=== TASK ===
Each line below must be written out exactly as shown.

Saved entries
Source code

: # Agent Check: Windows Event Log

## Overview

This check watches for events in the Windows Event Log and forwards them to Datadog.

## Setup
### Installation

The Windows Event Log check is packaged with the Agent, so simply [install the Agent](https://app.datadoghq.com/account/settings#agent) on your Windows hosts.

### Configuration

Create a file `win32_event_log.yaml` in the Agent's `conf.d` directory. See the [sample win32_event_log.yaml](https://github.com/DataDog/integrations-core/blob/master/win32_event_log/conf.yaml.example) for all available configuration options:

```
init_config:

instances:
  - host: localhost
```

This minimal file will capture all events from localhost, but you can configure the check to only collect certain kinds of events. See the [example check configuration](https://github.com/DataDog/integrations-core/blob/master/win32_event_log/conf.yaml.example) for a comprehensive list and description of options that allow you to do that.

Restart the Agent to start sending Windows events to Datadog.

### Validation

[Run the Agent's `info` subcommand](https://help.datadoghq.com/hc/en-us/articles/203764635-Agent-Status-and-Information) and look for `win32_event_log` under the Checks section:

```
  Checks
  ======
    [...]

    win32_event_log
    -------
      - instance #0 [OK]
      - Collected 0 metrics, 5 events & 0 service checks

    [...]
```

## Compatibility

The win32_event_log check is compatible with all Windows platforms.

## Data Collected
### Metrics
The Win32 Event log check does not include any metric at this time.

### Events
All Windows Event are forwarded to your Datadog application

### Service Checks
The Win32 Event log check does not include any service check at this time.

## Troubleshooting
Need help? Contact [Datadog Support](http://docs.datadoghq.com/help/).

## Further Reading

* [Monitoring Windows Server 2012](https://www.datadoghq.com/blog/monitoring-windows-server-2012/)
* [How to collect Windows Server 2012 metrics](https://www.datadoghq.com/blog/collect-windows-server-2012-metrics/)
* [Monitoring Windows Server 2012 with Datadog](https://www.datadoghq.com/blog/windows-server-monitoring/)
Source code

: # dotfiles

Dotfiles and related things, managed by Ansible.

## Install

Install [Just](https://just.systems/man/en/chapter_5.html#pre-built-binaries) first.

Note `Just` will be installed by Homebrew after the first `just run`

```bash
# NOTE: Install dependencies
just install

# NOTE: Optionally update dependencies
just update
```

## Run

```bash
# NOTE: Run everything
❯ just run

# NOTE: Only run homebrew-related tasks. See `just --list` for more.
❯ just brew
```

=== WRITTEN RESPONSE ===
Source code

: # Agent Check: Windows Event Log

## Overview

This check watches for events in the Windows Event Log and forwards them to Datadog.

## Setup
### Installation

The Windows Event Log check is packaged with the Agent, so simply [install the Agent](https://app.datadoghq.com/account/settings#agent) on your Windows hosts.

### Configuration

Create a file `win32_event_log.yaml` in the Agent's `conf.d` directory. See the [sample win32_event_log.yaml](https://github.com/DataDog/integrations-core/blob/master/win32_event_log/conf.yaml.example) for all available configuration options:

```
init_config:

instances:
  - host: localhost
```

This minimal file will capture all events from localhost, but you can configure the check to only collect certain kinds of events. See the [example check configuration](https://github.com/DataDog/integrations-core/blob/master/win32_event_log/conf.yaml.example) for a comprehensive list and description of options that allow you to do that.

Restart the Agent to start sending Windows events to Datadog.

### Validation

[Run the Agent's `info` subcommand](https://help.datadoghq.com/hc/en-us/articles/203764635-Agent-Status-and-Information) and look for `win32_event_log` under the Checks section:

```
  Checks
  ======
    [...]

    win32_event_log
    -------
      - instance #0 [OK]
      - Collected 0 metrics, 5 events & 0 service checks

    [...]
```

## Compatibility

The win32_event_log check is compatible with all Windows platforms.

## Data Collected
### Metrics
The Win32 Event log check does not include any metric at this time.

### Events
All Windows Event are forwarded to your Datadog application

### Service Checks
The Win32 Event log check does not include any service check at this time.

## Troubleshooting
Need help? Contact [Datadog Support](http://docs.datadoghq.com/help/).

## Further Reading

* [Monitoring Windows Server 2012](https://www.datadoghq.com/blog/monitoring-windows-server-2012/)
* [How to collect Windows Server 2012 metrics](https://www.datadoghq.com/blog/collect-windows-server-2012-metrics/)
* [Monitoring Windows Server 2012 with Datadog](https://www.datadoghq.com/blog/windows-server-monitoring/)
Source code

: # dotfiles

Dotfiles and related things, managed by Ansible.

## Install

Install [Just](https://just.systems/man/en/chapter_5.html#pre-built-binaries) first.

Note `Just` will be installed by Homebrew after the first `just run`

```bash
# NOTE: Install dependencies
just install

# NOTE: Optionally update dependencies
just update
```

## Run

```bash
# NOTE: Run everything
❯ just run

# NOTE: Only run homebrew-related tasks. See `just --list` for more.
❯ just brew
```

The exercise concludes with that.